January 14, 2011
The Vote...The Most Powerful Instrument
By Senator Lena C. Taylor
In 1865 Ezekiel Gillespie fought for the right of African Americans to vote in Wisconsin. On August 6th, 1965 the Voting Rights Act became law with President Lyndon Johnson’s signature. This landmark legislation stopped discrimination at the polls and discrimination in redistricting. Before this law, racist voting practices, especially in the South, disenfranchised countless Black voters through methods such as poll taxes and literacy tests. In addition, political gerrymandering often created districts which made certain that black voters were kept at the margins and had little influence on the outcome of elections. The Voting Rights Act attempted to move us forward from such discrimination and reaffirm our Constitutional creed that all men are created equal. We cannot deny people the right to vote and we must create policies that respect the vote.
I am concerned today, however, that we may be backsliding into more subtle forms of voter discrimination. Two issues specifically may limit the voting rights of African Americans living in Wisconsin: voter ID. laws and redistricting.
I am troubled by the proposed ‘voter ID’ bill. This legislation would require each voter to show a drivers license or state issued ID at their polling place. Some have called this the ‘new poll tax’; a 21st century form of suppressing the vote in communities of color. No citizen should be required to pay money in order to have access to the ballot box, and yet a driver’s license in Wisconsin, which would be the new ticket to voting, costs $28. For comparison, when a similar law was passed in Georgia, 17.3 percent of the minority population was unable to cast a vote. The Wisconsin bill also contains a provision which would require a person’s current address to be on their driver’s license. Tricks like these should have long since been a thing of the past and these are standards which Wisconsin should not follow.

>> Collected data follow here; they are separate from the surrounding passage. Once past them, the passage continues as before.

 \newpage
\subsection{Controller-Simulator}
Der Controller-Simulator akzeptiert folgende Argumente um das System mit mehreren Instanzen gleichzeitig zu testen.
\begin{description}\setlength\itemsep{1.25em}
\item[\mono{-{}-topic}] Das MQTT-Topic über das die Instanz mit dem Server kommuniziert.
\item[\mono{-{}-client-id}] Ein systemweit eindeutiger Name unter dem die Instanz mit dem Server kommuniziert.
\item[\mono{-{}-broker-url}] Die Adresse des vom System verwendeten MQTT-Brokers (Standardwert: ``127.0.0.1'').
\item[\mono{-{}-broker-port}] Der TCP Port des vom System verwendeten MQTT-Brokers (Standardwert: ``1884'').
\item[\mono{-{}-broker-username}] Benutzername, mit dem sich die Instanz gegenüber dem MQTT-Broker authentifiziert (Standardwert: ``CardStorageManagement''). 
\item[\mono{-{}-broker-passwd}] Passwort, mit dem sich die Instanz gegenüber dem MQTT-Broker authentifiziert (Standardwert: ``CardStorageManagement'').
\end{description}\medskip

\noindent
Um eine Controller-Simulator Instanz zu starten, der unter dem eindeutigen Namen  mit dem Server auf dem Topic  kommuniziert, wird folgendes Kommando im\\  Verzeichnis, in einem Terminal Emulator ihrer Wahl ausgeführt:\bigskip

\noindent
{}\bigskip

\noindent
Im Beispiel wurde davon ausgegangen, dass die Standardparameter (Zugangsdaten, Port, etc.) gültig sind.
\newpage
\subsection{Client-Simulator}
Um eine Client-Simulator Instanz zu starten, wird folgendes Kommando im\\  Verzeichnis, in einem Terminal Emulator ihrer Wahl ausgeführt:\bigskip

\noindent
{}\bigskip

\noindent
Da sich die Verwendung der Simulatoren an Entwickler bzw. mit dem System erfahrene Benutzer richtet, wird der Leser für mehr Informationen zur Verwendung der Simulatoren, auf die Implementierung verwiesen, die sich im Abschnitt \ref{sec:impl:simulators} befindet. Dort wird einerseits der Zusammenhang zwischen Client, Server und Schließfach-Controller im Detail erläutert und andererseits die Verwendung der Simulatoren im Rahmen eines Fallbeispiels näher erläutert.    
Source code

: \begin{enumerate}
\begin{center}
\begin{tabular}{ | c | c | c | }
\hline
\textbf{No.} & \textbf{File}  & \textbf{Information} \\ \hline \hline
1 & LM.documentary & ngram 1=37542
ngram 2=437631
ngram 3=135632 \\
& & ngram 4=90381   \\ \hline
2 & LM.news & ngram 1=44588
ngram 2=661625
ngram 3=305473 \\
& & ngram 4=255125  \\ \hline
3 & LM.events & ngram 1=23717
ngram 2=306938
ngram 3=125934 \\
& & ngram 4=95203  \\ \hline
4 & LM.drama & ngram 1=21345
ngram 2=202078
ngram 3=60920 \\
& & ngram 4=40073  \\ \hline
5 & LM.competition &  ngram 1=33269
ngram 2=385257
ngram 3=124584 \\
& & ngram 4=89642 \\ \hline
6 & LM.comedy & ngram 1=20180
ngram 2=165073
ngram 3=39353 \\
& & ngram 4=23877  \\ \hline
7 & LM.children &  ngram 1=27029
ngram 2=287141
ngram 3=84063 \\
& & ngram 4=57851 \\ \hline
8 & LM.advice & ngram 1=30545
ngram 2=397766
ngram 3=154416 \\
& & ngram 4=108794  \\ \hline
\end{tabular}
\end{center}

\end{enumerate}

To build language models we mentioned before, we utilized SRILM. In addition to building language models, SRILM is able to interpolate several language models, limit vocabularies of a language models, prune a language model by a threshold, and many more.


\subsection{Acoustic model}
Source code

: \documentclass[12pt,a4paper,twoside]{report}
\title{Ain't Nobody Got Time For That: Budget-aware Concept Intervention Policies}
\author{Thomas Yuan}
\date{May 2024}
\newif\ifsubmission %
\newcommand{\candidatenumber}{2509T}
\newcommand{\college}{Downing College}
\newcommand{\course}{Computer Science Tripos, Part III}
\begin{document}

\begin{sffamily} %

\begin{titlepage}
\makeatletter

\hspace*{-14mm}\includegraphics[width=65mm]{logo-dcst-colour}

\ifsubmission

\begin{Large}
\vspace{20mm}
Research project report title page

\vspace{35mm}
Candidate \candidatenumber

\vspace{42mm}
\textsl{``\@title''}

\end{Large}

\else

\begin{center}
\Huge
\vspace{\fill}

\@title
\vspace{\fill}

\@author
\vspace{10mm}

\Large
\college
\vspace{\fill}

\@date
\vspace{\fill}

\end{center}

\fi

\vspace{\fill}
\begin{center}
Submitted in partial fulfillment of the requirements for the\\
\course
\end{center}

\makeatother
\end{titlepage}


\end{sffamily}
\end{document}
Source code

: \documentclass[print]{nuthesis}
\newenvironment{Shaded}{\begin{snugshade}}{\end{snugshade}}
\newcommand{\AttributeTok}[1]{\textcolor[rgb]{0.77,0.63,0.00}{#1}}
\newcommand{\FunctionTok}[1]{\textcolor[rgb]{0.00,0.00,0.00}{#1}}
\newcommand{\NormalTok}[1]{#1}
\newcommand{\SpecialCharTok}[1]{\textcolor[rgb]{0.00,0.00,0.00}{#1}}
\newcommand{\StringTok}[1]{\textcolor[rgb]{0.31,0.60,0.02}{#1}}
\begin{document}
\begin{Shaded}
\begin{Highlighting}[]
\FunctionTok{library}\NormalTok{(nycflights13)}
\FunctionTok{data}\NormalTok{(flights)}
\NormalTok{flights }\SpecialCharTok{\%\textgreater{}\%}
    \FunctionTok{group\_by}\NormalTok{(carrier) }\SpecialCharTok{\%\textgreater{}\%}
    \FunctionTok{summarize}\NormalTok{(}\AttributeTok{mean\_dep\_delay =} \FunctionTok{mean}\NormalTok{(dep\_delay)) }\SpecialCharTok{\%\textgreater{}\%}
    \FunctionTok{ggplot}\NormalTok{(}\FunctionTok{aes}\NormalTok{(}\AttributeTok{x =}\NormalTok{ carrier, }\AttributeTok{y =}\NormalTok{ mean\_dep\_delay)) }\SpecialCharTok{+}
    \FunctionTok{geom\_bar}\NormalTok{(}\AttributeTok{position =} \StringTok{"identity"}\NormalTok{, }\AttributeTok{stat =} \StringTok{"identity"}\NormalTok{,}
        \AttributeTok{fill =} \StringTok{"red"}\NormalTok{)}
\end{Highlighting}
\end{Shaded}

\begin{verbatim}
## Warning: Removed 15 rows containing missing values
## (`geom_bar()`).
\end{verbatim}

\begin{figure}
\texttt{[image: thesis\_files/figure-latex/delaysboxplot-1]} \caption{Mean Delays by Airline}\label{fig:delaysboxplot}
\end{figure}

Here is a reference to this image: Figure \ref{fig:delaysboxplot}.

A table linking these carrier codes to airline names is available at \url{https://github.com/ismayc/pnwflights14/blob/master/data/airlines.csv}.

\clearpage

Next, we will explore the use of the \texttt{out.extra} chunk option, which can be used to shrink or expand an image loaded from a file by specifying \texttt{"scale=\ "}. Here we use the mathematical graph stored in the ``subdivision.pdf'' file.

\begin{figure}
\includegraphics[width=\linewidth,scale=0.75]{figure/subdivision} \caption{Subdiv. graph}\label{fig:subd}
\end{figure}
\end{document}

The Voter Rights Act also protected against unfair redistricting practices, which limited the impact of minority votes which were mostly Democratic. Redistricting occurs every 10 years based on population changes in the state. Legislative lines are redrawn and reformed to account for population growth in some areas and lowering populations in others. The Republicans, who are now in the majority, just announced that the Democrats would not be allowed to hire lawyers for the purposes of redistricting. Because of this, Republicans will have total control over the drawing of the new district maps. I am very worried that African American areas of the state like Milwaukee may be subject to the same partisan gerrymandering that has occurred in Texas, South Carolina and other Southern states. These states have seen a diminishing voice in their Black communities. Here in Wisconsin, we must stand up to make sure that our community continues to have a voice and input into state politics.
Wisconsin’s voting laws currently encourage participation. If these gerrymandering plans and new poll taxes are allowed to go forward, we will lose part of our democracy, part of who we are. The Congress that passed the Voting Rights Act of 1965 moved us a giant step toward equality and justice. We stand on the shoulders of those who fought so hard for that. Our generation must now do its part and not allow us to take a step back.